---------- DATA PROVIDED

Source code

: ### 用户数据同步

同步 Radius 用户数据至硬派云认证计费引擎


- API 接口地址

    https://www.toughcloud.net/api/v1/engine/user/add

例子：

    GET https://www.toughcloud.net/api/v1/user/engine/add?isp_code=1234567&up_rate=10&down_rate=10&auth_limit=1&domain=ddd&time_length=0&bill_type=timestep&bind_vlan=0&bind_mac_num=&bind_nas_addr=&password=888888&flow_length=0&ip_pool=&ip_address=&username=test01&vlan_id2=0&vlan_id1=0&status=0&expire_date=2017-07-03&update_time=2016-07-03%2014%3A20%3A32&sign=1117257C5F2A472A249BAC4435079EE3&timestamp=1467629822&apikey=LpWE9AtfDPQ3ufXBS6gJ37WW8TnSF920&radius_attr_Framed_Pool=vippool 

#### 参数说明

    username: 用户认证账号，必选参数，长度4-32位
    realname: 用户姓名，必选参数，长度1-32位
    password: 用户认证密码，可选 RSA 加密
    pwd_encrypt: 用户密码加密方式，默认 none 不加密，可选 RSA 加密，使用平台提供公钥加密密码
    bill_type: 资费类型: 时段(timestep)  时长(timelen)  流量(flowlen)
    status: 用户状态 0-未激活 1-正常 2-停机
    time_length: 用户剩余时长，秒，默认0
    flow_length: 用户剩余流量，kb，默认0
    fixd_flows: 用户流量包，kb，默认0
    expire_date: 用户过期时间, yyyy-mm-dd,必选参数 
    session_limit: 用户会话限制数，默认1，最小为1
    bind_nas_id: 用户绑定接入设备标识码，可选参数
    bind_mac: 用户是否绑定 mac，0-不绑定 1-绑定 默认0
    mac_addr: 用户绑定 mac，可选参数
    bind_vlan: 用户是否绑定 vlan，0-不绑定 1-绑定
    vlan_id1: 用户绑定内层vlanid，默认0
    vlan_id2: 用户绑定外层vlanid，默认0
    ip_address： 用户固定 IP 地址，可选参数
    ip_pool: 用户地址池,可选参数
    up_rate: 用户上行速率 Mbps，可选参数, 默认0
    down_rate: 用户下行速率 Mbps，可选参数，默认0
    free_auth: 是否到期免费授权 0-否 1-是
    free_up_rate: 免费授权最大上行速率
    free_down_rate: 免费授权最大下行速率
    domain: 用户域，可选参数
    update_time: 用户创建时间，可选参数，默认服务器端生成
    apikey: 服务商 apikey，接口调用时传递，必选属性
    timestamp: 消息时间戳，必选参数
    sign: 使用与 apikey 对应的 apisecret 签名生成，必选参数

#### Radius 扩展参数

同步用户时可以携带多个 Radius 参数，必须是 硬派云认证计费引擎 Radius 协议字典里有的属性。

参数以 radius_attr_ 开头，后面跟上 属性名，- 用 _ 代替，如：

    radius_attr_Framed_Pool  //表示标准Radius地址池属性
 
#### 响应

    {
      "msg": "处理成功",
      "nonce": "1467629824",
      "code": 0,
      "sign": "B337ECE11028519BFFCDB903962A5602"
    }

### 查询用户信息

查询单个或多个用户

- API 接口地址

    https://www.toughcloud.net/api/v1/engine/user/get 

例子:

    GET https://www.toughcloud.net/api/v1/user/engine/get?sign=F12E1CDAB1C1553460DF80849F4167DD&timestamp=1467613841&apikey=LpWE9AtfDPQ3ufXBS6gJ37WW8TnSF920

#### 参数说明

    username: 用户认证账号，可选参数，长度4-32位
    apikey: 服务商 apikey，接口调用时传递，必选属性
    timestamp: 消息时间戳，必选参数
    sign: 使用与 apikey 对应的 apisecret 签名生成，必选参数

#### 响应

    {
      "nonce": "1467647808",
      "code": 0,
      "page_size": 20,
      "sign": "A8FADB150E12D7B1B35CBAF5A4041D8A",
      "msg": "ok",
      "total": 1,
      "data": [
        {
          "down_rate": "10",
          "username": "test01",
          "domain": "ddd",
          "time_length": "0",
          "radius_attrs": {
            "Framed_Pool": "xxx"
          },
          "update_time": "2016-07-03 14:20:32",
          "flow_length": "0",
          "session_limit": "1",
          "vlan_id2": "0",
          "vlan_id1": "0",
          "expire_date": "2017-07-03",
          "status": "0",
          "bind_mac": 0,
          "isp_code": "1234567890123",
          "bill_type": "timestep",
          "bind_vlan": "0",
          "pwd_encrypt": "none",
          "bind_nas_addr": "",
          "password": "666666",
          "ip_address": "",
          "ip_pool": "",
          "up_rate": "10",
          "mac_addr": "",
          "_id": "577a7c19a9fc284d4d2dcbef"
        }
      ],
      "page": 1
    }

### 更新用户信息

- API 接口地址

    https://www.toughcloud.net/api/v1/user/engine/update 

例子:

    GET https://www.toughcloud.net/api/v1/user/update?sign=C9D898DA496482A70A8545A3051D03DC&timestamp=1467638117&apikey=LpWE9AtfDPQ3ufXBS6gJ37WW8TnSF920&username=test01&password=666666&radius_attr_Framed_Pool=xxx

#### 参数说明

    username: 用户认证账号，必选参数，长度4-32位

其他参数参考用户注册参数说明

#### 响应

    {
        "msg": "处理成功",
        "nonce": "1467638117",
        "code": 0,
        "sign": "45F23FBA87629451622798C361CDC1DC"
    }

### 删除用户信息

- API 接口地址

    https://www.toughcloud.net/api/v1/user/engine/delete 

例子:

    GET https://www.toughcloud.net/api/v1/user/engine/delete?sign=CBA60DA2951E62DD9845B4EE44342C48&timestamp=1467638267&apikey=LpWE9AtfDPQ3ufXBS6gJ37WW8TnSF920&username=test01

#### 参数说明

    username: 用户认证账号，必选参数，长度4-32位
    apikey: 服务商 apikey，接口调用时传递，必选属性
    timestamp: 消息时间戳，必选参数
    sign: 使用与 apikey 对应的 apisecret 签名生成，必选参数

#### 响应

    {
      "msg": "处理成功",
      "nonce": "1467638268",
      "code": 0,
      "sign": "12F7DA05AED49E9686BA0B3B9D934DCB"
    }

--------------------

→ INSTRUCTIONS TO FOLLOW
A single figure is all that is needed: the number of lines above that contain the string "nonce".

→ REPLY TO THE EXERCISE
4